Roma - «E che cazzo, è solo una commedia!», sbotta Enrico Brignano, alla fine della matinée cinematografica, nel corso della quale i cronisti impegnati cercano la rivoluzione impossibile dai figli di Steno. Che si pretende dalla commedia di costume, targata Vanzina e intitolata (alla Frank Capra) La vita è una cosa meravigliosa (dal 2 aprile), film di Pasqua din-don-dan con Gigi Proietti, Vincenzo Salemme, Nancy Brilli e con lui, il comico romano, qui parodia all’amatriciana del tedesco Ulrich Mühe, protagonista dell’oscarizzato
Le vite degli altri? Sì, stavolta gli scaltri fratelli «Vacanzina» mettono al centro del loro svagato raccontino il problema delle intercettazioni, con tutto quel che ne consegue. Vale a dire: vite stravolte, rivoluzioni personali, amare disillusioni, istantanea dell’Italia odierna («Qua si pubblicano le intercettazioni, non i processi: c’è gente, come l’imprenditore napoletano Romeo, che dopo un paio d’anni di galera esce assolta, per fatti mai commessi e, così, il futuro è triste», osservano i cineasti dei Parioli e dargli torto non è cosa: «Le intercettazioni non andrebbero pubblicate»). Brignano, con la sua faccia spessa da romanaccio de core, qua fa il poliziotto di Stato, dedito a intercettare la vita dei puzzoni di Roma, quelli che tutti i santi giorni la cronaca ci sbatte sotto gli occhi, levandoci ogni voglia di campare da persone normali. Appizzando le orecchie, tuttavia, lo spione Cesare, da incuffiato sente pure i cavoli della sua ragazza, la solita rumena bona, che di giorno è la sua brava fidanzata e di notte esercita il mestiere più antico del mondo, con uno dei tanti manager della malasanità, pieno di soldi pubblici da spendere con le escort, quindi messo sotto controllo. «Volevo comprare una pompa di benzina per la mamma...», si scusa lei. «Nun me parlà de pompe!», stronfia lui, nella sala d’ascolto dove altri poliziotti come Cesare fanno i guardoni con le orecchie.

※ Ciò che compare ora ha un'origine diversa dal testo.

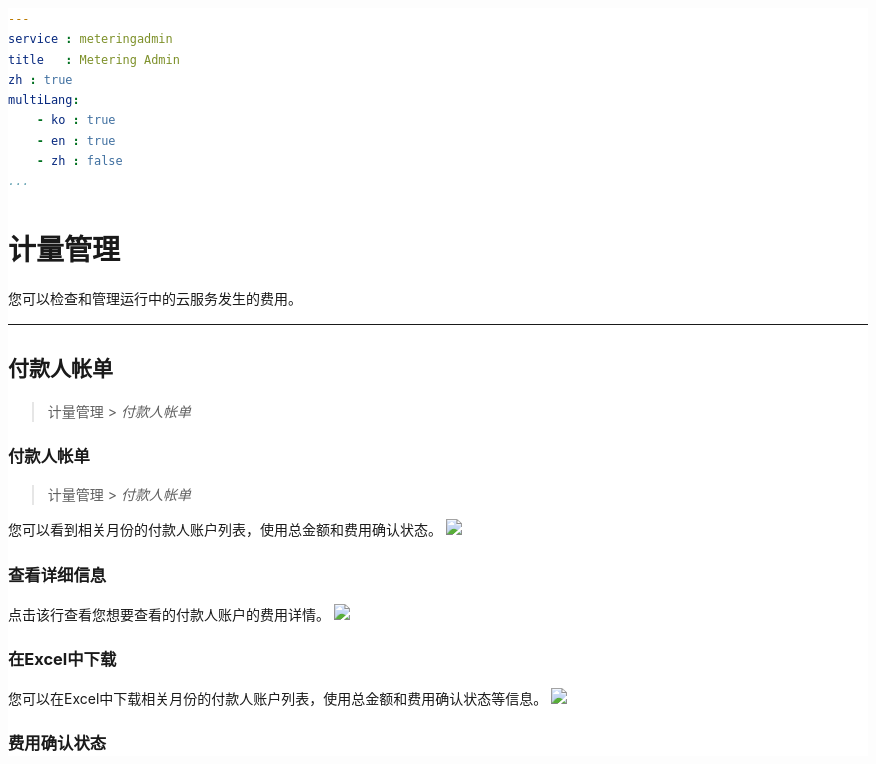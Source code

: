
 ```yaml
---
service : meteringadmin 
title   : Metering Admin
zh : true
multiLang: 
    - ko : true 
    - en : true 
    - zh : false 
...
```





# 计量管理

您可以检查和管理运行中的云服务发生的费用。


--------------------------------------------------------------------------------



## 付款人帐单

>   计量管理 \> *付款人帐单*  




### 付款人帐单

>   计量管理 \> *付款人帐单*

您可以看到相关月份的付款人账户列表，使用总金额和费用确认状态。
![][mtAdmin_payerBill_1_zh]





### 查看详细信息

点击该行查看您想要查看的付款人账户的费用详情。
![][mtAdmin_payerBill_1_1_zh]




### 在Excel中下载

您可以在Excel中下载相关月份的付款人账户列表，使用总金额和费用确认状态等信息。 
![][mtAdmin_payerBill_1_3_zh]




### 费用确认状态


[mtAdmin_payerBill_1_zh]: ./resource/mtAdmin_payerBill_1_zh.png
[mtAdmin_payerBill_1_1_zh]: ./resource/mtAdmin_payerBill_1_1_zh.png
[mtAdmin_payerBill_1_3_zh]: ./resource/mtAdmin_payerBill_1_3_zh.png
[mtAdmin_payerBill_1_2_zh]: ./resource/mtAdmin_payerBill_1_2_zh.png
[mtAdmin_payerBill_detail_1_zh]: ./resource/mtAdmin_payerBill_detail_1_zh.png
[mtAdmin_payerBill_detail_2_1_zh]: ./resource/mtAdmin_payerBill_detail_2_1_zh.png
[mtAdmin_payerBill_detail_2_2_zh]: ./resource/mtAdmin_payerBill_detail_2_2_zh.png
[mtAdmin_payerBill_detail_2_3_zh]: ./resource/mtAdmin_payerBill_detail_2_3_zh.png
[mtAdmin_payerBill_detail_2_4_zh]: ./resource/mtAdmin_payerBill_detail_2_4_zh.png
[mtAdmin_payerBill_detail_2_5_zh]: ./resource/mtAdmin_payerBill_detail_2_5_zh.png
[mtAdmin_customerbill_1_zh]: ./resource/mtAdmin_customerbill_1_zh.png
[mtAdmin_customerbill_2_1_zh]: ./resource/mtAdmin_customerbill_2_1_zh.png
[mtAdmin_customerbill_2_3_zh]: ./resource/mtAdmin_customerbill_2_3_zh.png
[mtAdmin_customerbill_2_4_zh]: ./resource/mtAdmin_customerbill_2_4_zh.png
[mtAdmin_customerbill_2_5_zh]: ./resource/mtAdmin_customerbill_2_5_zh.png
[mtAdmin_customerbill_2_6_zh]: ./resource/mtAdmin_customerbill_2_6_zh.png
[mtAdmin_customerbill_detail_1_zh]: ./resource/mtAdmin_customerbill_detail_1_zh.png
[mtAdmin_customerbill_detail_2_1_zh]: ./resource/mtAdmin_customerbill_detail_2_1_zh.png
[mtAdmin_customerbill_detail_2_2_zh]: ./resource/mtAdmin_customerbill_detail_2_2_zh.png
[mtAdmin_customerbill_detail_2_3_zh]: ./resource/mtAdmin_customerbill_detail_2_3_zh.png
[mtAdmin_customerbill_detail_2_7_zh]: ./resource/mtAdmin_customerbill_detail_2_7_zh.png
[mtAdmin_customerbill_detail_2_5_zh]: ./resource/mtAdmin_customerbill_detail_2_5_zh.png
[mtAdmin_customerbill_detail_2_6_zh]: ./resource/mtAdmin_customerbill_detail_2_6_zh.png
[mtAdmin_exchangeRate_1_zh]: ./resource/mtAdmin_exchangeRate_1_zh.png
[mtAdmin_exchangeRate_2_1_zh]: ./resource/mtAdmin_exchangeRate_2_1_zh.png
[mtAdmin_exchangeRate_2_2_zh]: ./resource/mtAdmin_exchangeRate_2_2_zh.png
[mtAdmin_exchangeRate_2_3_zh]: ./resource/mtAdmin_exchangeRate_2_3_zh.png
[mtAdmin_exchangeRate_2_4_zh]: ./resource/mtAdmin_exchangeRate_2_4_zh.png
[mtAdmin_exchangeRate_2_5_zh]: ./resource/mtAdmin_exchangeRate_2_5_zh.png
[mtAdmin_customerInfo_1_zh]: ./resource/mtAdmin_customerInfo_1_zh.png
[mtAdmin_customerInfo_2_1_zh]: ./resource/mtAdmin_customerInfo_2_1_zh.png
[mtAdmin_customerInfo_2_2_zh]: ./resource/mtAdmin_customerInfo_2_2_zh.png
[mtAdmin_customerInfo_2_3_zh]: ./resource/mtAdmin_customerInfo_2_3_zh.png
[mtAdmin_customerInfo_2_4_zh]: ./resource/mtAdmin_customerInfo_2_4_zh.png
[mtAdmin_customerInfo_detail_1_zh]: ./resource/mtAdmin_customerInfo_detail_1_zh.png
[mtAdmin_customerInfo_detail_2_1_zh]: ./resource/mtAdmin_customerInfo_detail_2_1_zh.png
[mtAdmin_customerInfo_detail_2_2_zh]: ./resource/mtAdmin_customerInfo_detail_2_2_zh.png
[mtAdmin_customerInfo_detail_2_3_zh]: ./resource/mtAdmin_customerInfo_detail_2_3_zh.png
[mtAdmin_customerInfo_detail_2_4_zh]: ./resource/mtAdmin_customerInfo_detail_2_4_zh.png
[mtAdmin_settings_1_zh]: ./resource/mtAdmin_settings_1_zh.png
[mtAdmin_settings_payerAccount_1_zh]: ./resource/mtAdmin_settings_payerAccount_1_zh.png 
[mtAdmin_settings_payerAccount_1_2_zh]: ./resource/mtAdmin_settings_payerAccount_1_2_zh.png
[mtAdmin_settings_payerAccount_1_3_zh]: ./resource/mtAdmin_settings_payerAccount_1_3_zh.png
[mtAdmin_settings_payerAccount_1_4_zh]: ./resource/mtAdmin_settings_payerAccount_1_4_zh.png
[mtAdmin_settings_addSvc_2_zh]: ./resource/mtAdmin_settings_addSvc_2_zh.png
[mtAdmin_settings_addSvc_2_1_zh]: ./resource/mtAdmin_settings_addSvc_2_1_zh.png
[mtAdmin_settings_payerAccount_1_2_zh]: ./resource/mtAdmin_settings_payerAccount_1_2_zh.png
[mtAdmin_settings_addSvc_2_2_zh]: ./resource/mtAdmin_settings_addSvc_2_2_zh.png
[mtAdmin_settings_addSvc_2_3_zh]: ./resource/mtAdmin_settings_addSvc_2_3_zh.png
[mtAdmin_settings_addSvc_2_4_zh]: ./resource/mtAdmin_settings_addSvc_2_4_zh.png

A questo punto, si dovrebbe ridere (e forse si riderà), ma la realtà ha ormai superato la fantasia e voglia di farsi due risate, sulle nostre piaghe nazionali, non ce n’è, a un passo dalle regionali. E il fatto che spostino Cesare, poi finalmente in coppia con una ragazza seria (Luisa Ranieri, troppo avvenente per fare, come qui, l’ingenua massaggiatrice di periferia) «dalla monnezza a Vallettopoli» è un’aggravante: certe cose succedono, omogeneizzarle con un «ridendo castigat mores», non è aria. «Questo film nasce dal desiderio di realizzare un film ottimista. Ci sembrava giusto, in un momento di crisi globale, mettere in scena una commedia che dia speranza agli spettatori.

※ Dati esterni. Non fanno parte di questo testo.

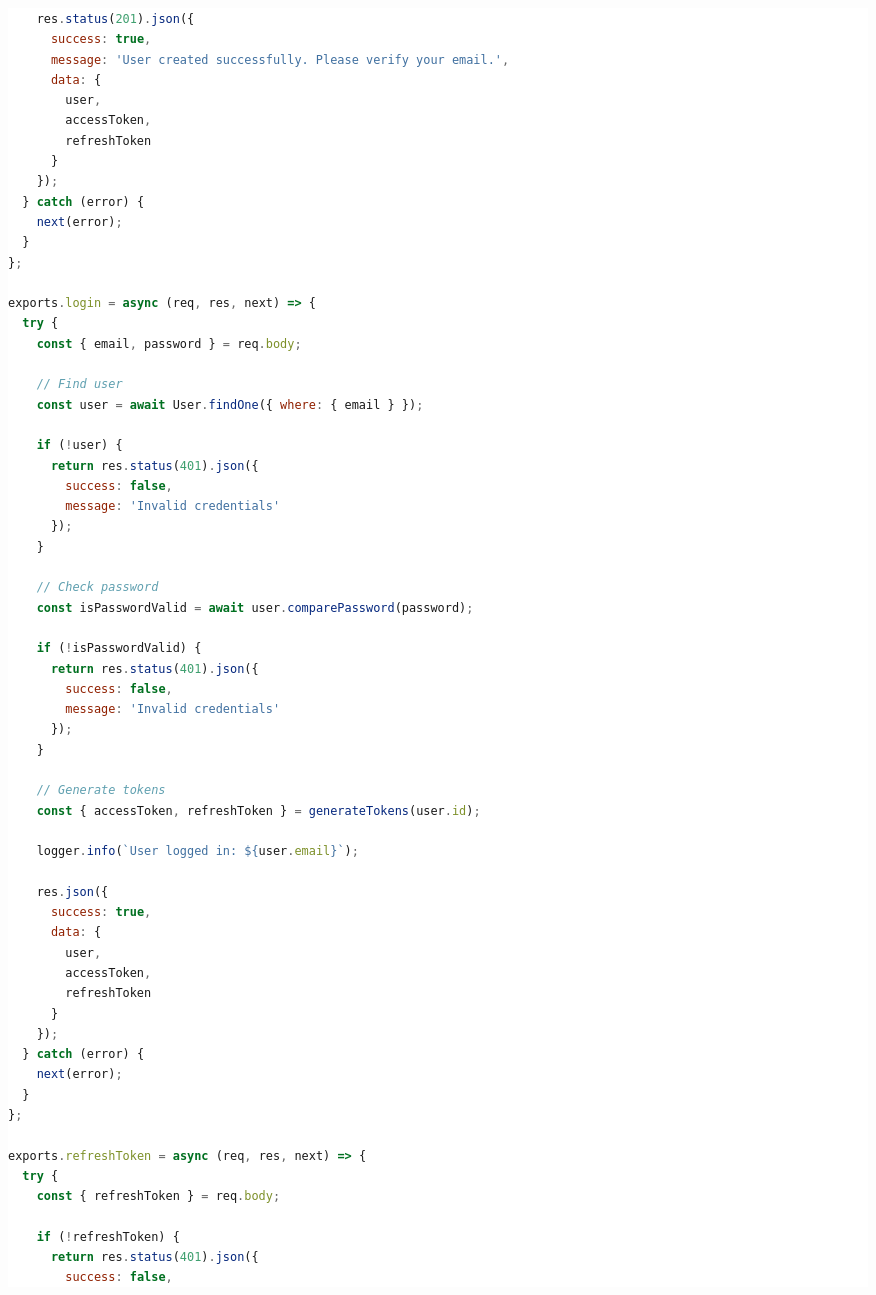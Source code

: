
 ```javascript
    res.status(201).json({
      success: true,
      message: 'User created successfully. Please verify your email.',
      data: {
        user,
        accessToken,
        refreshToken
      }
    });
  } catch (error) {
    next(error);
  }
};

exports.login = async (req, res, next) => {
  try {
    const { email, password } = req.body;

    // Find user
    const user = await User.findOne({ where: { email } });

    if (!user) {
      return res.status(401).json({
        success: false,
        message: 'Invalid credentials'
      });
    }

    // Check password
    const isPasswordValid = await user.comparePassword(password);

    if (!isPasswordValid) {
      return res.status(401).json({
        success: false,
        message: 'Invalid credentials'
      });
    }

    // Generate tokens
    const { accessToken, refreshToken } = generateTokens(user.id);

    logger.info(`User logged in: ${user.email}`);

    res.json({
      success: true,
      data: {
        user,
        accessToken,
        refreshToken
      }
    });
  } catch (error) {
    next(error);
  }
};

exports.refreshToken = async (req, res, next) => {
  try {
    const { refreshToken } = req.body;

    if (!refreshToken) {
      return res.status(401).json({
        success: false,
```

Che li faccia uscire dal cinema con un sorriso disteso», fanno all’unisono Carlo ed Enrico Vanzina. I quali hanno l’indiscutibile pregio di accarezzare, mettendoci su il velluto, ogni angolo della capitale, irriconoscibile per quanto la rendono appetibile e smaltata (vedi il ballo delle debuttanti, con le ragazze della crema quirite, che escono all’alba, in tulle bianco, verso Ripetta, o Piazza San Silvestro, dove Cesare abborda la ragazza intercettata a sua insaputa). Né manca quella leggerezza, che fa dire al servitore negro Dada (colf a casa della coppia Brilli/Proietti, lei casalinga di lusso, lui medico affermato) d’aver svoltato «come buana Silvio Berlusconi», tra belle case e comfort.
«Non è un film su commissione, perché abbiamo sempre fatto la commedia. Pensavamo a Le vite degli altri e agli altri, che siamo noi. È dai tempi di Monicelli, Age e Scola che i personaggi negativi vengono visti con affetto. Solo nella commedia a tesi si mettono i buoni da una parte e i cattivi dall’altra», osserva Enrico Vanzina.
Mattatore indiscusso resta Proietti( a breve dirigerà la Carmen di Bizet), chirurgo cialtrone, che, disilluso, aprirà un ospedale in Botswana. Dove sua moglie s’aggira con una pashmina da pariolina, che irrita, citando inossidabili tic del generone romano.